When to use it: When you need the full power of the API but prefer working from the terminal. Scripting batch jobs, CI/CD pipelines, or when you want consistent behavior with your API-based workflows.
Unblocker mode
spider -u https://protected-site.com --spider-cloud-mode unblocker \
scrape --output-html
Dedicated anti-bot bypass. Every request goes through antidetect browsers with fingerprint rotation, automatic CAPTCHA solving, and JavaScript execution.
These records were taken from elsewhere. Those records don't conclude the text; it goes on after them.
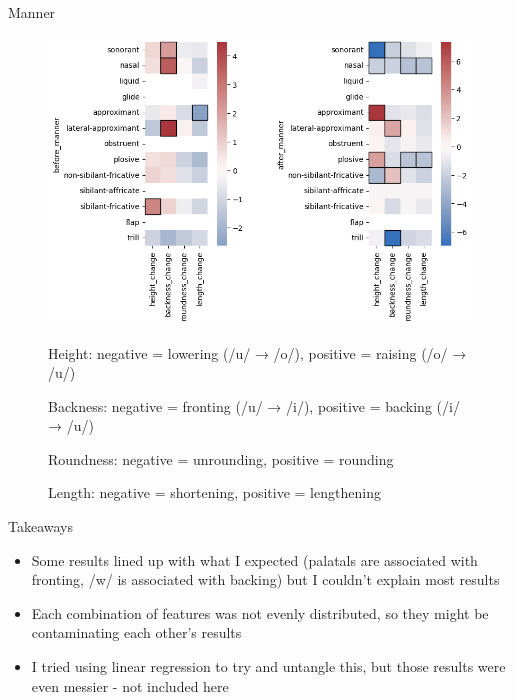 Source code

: \documentclass[10pt]{beamer}
\begin{document}
  \begin{frame}{Manner}
    \begin{figure}
      \centering
      \includegraphics[width=\textwidth, height=0.7\textheight, keepaspectratio]{manner_change.png}
      
      \scriptsize Height: negative = lowering (/u/ → /o/), positive = raising (/o/ → /u/)
      
      \scriptsize Backness: negative = fronting (/u/ → /i/), positive = backing (/i/ → /u/)
      
      \scriptsize Roundness: negative = unrounding, positive = rounding
      
      \scriptsize Length: negative = shortening, positive = lengthening
    \end{figure}
  \end{frame}
  \begin{frame}{Takeaways}
    \begin{itemize}
      \item Some results lined up with what I expected (palatals are associated with fronting, /w/ is associated with backing) but I couldn't explain most results
      \item Each combination of features was not evenly distributed, so they might be contaminating each other's results
      \item I tried using linear regression to try and untangle this, but those results were even messier - not included here
    \end{itemize}
  \end{frame}
\end{document}
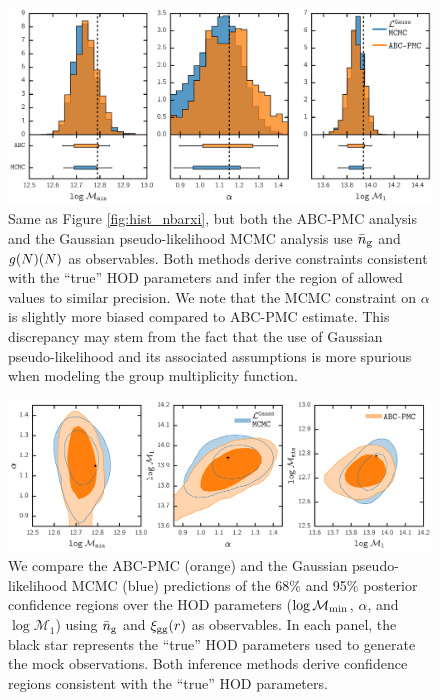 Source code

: \begin{figure}
\includegraphics[width=1.\textwidth]{figures/abc/paper_ABCvsMCMC_nbargmf.pdf}
\caption{\label{fig:hist_nbargmf} 
Same as Figure \ref{fig:hist_nbarxi}, but both the ABC-PMC
analysis and the Gaussian pseudo-likelihood MCMC analysis use $\bar{n}_{\mathrm{g}}$ and $g(N)(N)$ as 
observables. Both methods derive constraints consistent with the ``true'' HOD parameters 
and infer the region of allowed values to similar precision. We note that the MCMC constraint 
on $\alpha$ is slightly more biased compared to ABC-PMC estimate. This discrepancy may stem 
from the fact that the use of Gaussian pseudo-likelihood and its associated assumptions is more 
spurious when modeling the group multiplicity function.}
\end{figure}

\begin{figure}
\includegraphics[width=1.\textwidth]{figures/abc/paper_ABCvsMCMC_contour_nbarxi.pdf}
\caption{\label{fig:cont_nbarxi}
We compare the ABC-PMC (orange) and the Gaussian pseudo-likelihood MCMC (blue)
predictions of the 68\% and 95\% posterior confidence regions over the HOD 
parameters ($\log \mathcal{M}_{\rm min}$, $\alpha$, and $\log \mathcal{M}_{1}$) 
using $\bar{n}_{\mathrm{g}}$ and $\xi_{\mathrm{gg}}(r)$ as observables. In each panel, the black star
represents the ``true'' HOD parameters used to generate the mock observations. 
Both inference methods derive confidence regions consistent with the ``true'' 
HOD parameters.}
\end{figure}

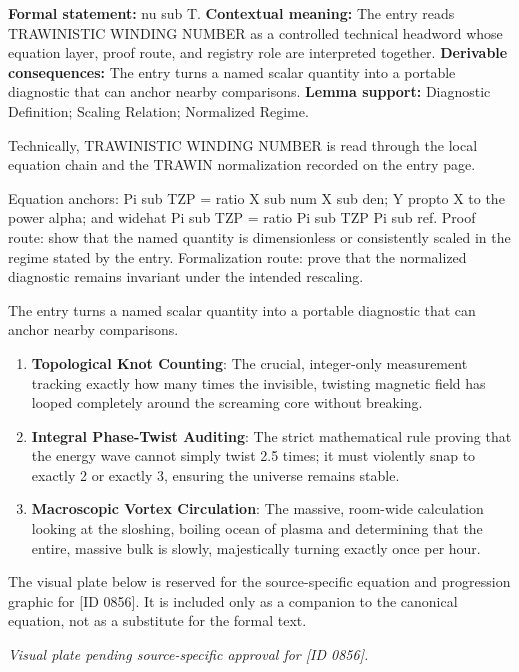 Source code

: \begingroup\footnotesize\setlength{\emergencystretch}{3em}\sloppy
\textbf{Formal statement:} nu sub T. \textbf{Contextual meaning:} The entry reads TRAWINISTIC WINDING NUMBER as a controlled technical headword whose equation layer, proof route, and registry role are interpreted together. \textbf{Derivable consequences:} The entry turns a named scalar quantity into a portable diagnostic that can anchor nearby comparisons. \textbf{Lemma support:} Diagnostic Definition; Scaling Relation; Normalized Regime.\par
\endgroup

Technically, TRAWINISTIC WINDING NUMBER is read through the local equation chain and the TRAWIN normalization recorded on the entry page.

Equation anchors: Pi sub TZP = ratio X sub num X sub den; Y propto X to the power alpha; and widehat Pi sub TZP = ratio Pi sub TZP Pi sub ref. Proof route: show that the named quantity is dimensionless or consistently scaled in the regime stated by the entry. Formalization route: prove that the normalized diagnostic remains invariant under the intended rescaling.

The entry turns a named scalar quantity into a portable diagnostic that can anchor nearby comparisons.
\endgroup

\begin{enumerate}[leftmargin=1.6em,itemsep=6pt,topsep=4pt]
\item \textbf{Topological Knot Counting}: The crucial, integer-only measurement tracking exactly how many times the invisible, twisting magnetic field has looped completely around the screaming core without breaking.
\item \textbf{Integral Phase-Twist Auditing}: The strict mathematical rule proving that the energy wave cannot simply twist 2.5 times; it must violently snap to exactly 2 or exactly 3, ensuring the universe remains stable.
\item \textbf{Macroscopic Vortex Circulation}: The massive, room-wide calculation looking at the sloshing, boiling ocean of plasma and determining that the entire, massive bulk is slowly, majestically turning exactly once per hour.
\end{enumerate}

\begingroup\footnotesize\sloppy
The visual plate below is reserved for the source-specific equation and progression graphic for [ID 0856]. It is included only as a companion to the canonical equation, not as a substitute for the formal text.
\par\endgroup
\begingroup\footnotesize\itshape
Visual plate pending source-specific approval for [ID 0856].
\par\endgroup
Heavier than proxy mode, but gets through protections that simpler approaches can’t.
When to use it: Sites with aggressive bot detection. Cloudflare Under Attack mode, DataDome, PerimeterX, hCaptcha walls. If proxy mode returns 403s or challenge pages, switch to unblocker.
Fallback mode
spider -u https://example.com --spider-cloud-mode fallback \
--limit 100 \
crawl -o
Tries a direct fetch first. If the response comes back as a 403, 429, or 503, it automatically retries through Spider’s proxy infrastructure. This saves money on sites that don’t block you while still handling the ones that do.
When to use it: Crawling a list of mixed domains where some will block you and some won’t. You don’t want to pay for proxy overhead on sites that serve content freely, but you don’t want failures on the ones that don’t.
Browser rendering
Some pages don’t exist until JavaScript runs. SPAs, client-rendered dashboards, lazy-loaded content. For these, add --spider-cloud-browser:
spider -u https://example.com \
--spider-cloud-browser --headless \
--return-format markdown \
scrape --output-html
This spins up a remote headless Chrome instance through Spider Browser Cloud. The page renders fully, JavaScript executes, and then the content gets extracted. Combine it with any cloud mode:
spider -u https://example.com \
--spider-cloud-mode smart \
--spider-cloud-browser --headless \
--wait-for-idle-network 5000 \
scrape --output-html
The --wait-for-idle-network flag waits until there are no network requests for 500ms (with a 5-second timeout). This catches lazy-loaded content that fires after the initial page load.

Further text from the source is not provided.